Expanding on what Anthony said, Silverlight Toolkit March 2009 release include TimePicker & TimeUpDown controls.
You can see a live demo of TimeUpDown and TimePicker with 2 popups at:
http://silverlight.codeplex.com/Wiki/View.aspx?title=Silverlight%20Toolkit%20Overview%20Part%201#TimeUpDown
I Actually owned the feature set and API for this control, so I'm extremely well familiar nowadays with what's the best form to input time.
There's a whole list of best practices we can talk about for time input. All of which are currently easily found in the controls.
On some concepts we've had to innovate (like the "Time Intellisense" feature) but mostly we were using true time tested concepts. (no pun intended)

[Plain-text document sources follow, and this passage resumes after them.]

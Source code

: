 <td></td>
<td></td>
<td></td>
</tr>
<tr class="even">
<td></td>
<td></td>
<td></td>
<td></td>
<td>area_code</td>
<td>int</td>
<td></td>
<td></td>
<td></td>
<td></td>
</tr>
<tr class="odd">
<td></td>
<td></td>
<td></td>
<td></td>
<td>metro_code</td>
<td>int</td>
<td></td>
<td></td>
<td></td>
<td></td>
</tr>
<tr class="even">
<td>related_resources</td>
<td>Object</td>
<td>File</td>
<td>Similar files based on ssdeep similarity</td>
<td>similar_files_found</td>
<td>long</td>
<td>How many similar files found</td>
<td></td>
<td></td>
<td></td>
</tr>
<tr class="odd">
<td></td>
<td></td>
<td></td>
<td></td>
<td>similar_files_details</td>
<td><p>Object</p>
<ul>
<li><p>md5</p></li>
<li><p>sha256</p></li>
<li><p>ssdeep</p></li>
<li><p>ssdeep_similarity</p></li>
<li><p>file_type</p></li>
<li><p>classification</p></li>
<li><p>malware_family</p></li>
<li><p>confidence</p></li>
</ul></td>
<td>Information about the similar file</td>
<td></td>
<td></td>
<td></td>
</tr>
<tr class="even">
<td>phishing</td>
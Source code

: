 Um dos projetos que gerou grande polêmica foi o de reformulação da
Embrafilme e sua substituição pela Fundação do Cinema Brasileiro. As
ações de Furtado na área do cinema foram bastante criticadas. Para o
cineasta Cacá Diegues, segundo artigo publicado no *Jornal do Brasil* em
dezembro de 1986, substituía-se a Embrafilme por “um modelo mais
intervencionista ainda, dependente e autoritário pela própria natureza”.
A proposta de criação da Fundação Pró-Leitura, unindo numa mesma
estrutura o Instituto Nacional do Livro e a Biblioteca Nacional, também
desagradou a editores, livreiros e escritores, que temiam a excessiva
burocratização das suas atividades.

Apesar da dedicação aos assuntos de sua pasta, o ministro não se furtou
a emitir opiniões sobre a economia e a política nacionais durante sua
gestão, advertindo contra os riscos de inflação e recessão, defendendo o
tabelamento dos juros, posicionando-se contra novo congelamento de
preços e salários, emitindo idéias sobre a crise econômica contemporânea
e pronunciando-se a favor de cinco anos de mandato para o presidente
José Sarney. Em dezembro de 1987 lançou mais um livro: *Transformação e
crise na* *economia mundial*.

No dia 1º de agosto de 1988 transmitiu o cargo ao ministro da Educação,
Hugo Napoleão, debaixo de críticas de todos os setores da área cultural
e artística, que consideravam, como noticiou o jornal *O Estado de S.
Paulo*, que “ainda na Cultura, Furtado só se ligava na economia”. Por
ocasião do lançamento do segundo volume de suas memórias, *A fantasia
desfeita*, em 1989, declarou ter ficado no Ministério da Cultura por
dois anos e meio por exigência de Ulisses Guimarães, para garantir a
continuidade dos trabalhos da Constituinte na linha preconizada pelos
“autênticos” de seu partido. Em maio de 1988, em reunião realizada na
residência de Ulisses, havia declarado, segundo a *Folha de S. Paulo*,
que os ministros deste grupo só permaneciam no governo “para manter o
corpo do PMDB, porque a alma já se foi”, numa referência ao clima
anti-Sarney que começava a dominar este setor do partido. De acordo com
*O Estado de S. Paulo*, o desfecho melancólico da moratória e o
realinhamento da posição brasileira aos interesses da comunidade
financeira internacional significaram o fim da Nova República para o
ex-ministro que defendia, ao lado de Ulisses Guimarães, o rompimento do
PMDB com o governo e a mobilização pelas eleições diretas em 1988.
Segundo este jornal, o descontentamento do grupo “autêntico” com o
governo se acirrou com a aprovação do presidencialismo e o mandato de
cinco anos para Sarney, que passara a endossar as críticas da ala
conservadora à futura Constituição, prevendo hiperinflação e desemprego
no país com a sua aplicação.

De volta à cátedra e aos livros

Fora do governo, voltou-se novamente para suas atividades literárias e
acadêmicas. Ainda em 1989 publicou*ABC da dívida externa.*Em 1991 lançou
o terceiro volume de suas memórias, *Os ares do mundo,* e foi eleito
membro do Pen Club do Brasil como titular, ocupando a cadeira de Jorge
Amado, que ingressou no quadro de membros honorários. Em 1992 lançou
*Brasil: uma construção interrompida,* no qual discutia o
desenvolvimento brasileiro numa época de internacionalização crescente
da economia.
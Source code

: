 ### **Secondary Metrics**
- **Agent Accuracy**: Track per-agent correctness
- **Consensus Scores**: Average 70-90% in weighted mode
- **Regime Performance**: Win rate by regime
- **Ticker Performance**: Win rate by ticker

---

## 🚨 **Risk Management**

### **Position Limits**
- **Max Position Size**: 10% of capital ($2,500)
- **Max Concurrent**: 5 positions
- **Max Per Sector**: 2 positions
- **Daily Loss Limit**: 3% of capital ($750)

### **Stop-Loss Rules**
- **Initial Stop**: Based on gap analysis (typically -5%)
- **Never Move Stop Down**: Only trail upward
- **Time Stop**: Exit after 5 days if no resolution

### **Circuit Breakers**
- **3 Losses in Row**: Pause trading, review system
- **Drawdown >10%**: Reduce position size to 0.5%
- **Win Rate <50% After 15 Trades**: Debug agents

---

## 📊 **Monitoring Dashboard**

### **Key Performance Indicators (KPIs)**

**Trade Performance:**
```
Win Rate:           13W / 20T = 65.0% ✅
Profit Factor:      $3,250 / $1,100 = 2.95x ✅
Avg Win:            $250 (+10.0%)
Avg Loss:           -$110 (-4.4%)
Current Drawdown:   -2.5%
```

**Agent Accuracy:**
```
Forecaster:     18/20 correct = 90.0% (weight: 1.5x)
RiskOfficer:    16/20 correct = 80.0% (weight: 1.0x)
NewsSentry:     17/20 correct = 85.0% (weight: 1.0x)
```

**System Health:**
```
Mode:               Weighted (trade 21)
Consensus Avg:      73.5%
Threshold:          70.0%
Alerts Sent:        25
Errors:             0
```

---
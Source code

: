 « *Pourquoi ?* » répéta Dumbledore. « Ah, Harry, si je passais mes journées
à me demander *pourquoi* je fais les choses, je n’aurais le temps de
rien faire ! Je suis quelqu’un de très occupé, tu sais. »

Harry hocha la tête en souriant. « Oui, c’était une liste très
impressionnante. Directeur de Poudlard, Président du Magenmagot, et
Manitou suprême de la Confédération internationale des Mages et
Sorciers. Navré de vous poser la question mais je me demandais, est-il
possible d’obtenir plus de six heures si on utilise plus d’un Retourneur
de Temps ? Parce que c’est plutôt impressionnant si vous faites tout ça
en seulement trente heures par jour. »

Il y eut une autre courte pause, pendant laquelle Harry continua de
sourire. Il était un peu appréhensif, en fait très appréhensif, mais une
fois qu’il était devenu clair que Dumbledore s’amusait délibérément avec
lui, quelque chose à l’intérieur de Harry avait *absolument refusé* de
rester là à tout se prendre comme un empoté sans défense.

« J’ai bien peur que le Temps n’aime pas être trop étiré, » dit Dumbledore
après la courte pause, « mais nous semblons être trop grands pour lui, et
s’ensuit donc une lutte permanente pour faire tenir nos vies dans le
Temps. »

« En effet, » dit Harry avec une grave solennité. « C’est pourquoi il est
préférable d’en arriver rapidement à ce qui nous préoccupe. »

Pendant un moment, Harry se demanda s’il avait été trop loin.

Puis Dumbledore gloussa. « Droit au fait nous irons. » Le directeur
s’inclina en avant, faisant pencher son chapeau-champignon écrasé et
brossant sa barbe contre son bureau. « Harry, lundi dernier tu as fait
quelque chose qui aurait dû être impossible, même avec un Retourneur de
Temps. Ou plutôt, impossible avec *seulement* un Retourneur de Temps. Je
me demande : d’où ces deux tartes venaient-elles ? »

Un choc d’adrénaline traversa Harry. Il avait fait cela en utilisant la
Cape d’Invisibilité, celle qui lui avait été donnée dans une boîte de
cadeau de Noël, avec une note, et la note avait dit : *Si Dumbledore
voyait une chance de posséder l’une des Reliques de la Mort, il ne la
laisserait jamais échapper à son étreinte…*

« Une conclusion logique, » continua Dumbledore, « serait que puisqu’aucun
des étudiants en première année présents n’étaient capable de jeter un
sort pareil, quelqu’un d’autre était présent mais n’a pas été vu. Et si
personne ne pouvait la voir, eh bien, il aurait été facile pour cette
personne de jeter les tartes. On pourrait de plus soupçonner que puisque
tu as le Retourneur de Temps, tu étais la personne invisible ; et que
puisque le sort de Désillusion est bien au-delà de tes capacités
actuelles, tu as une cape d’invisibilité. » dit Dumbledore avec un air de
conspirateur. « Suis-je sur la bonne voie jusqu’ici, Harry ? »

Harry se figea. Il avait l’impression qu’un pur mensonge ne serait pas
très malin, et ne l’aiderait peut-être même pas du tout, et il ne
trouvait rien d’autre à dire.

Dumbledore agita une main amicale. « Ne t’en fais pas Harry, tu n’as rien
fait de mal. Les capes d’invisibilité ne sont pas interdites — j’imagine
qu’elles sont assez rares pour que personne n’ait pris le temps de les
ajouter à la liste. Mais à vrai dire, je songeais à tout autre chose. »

However, as part of the non-goals for these controls for v1 we decided to not support time ranges. If you feel that time ranges is something we should natively support, feel free to suggest this on codeplex:
http://silverlight.codeplex.com/WorkItem/Create.aspx
We actively prioritize items based on amount of votes and user scenarios called on in issues.
For now, I'd suggest you just use 2 TimePickers.
Advanced visualizations (like a multi select ruler or a multi slider) are one way of doing time range input, but you've got to have a solid globalized text input system for a fallback option.
This is a great time to ask what task your users are trying to accomplish. You can craft your system's performance based on this. In Outlook, for example, people usually enter the time because they are trying to schedule a meeting -- so you can easily disambiguate "2" or "2:00" to mean 2pm, because very few users are trying to schedule meetings at 2 am. This sounds similar to your application.
If you look at your users, they will likely also be scheduling for typical times -- these should be easy to specify in your interface. E.g., if most meetings are 50 minutes long, that should be very salient, perhaps a button or other one-click option.
I wouldn't recommend inventing a new input widget. The more standard your input tool, the less your users have to think when using your product. Concentrate on the smarts inside your logic, figuring out (and showing the user) what you think they're asking for.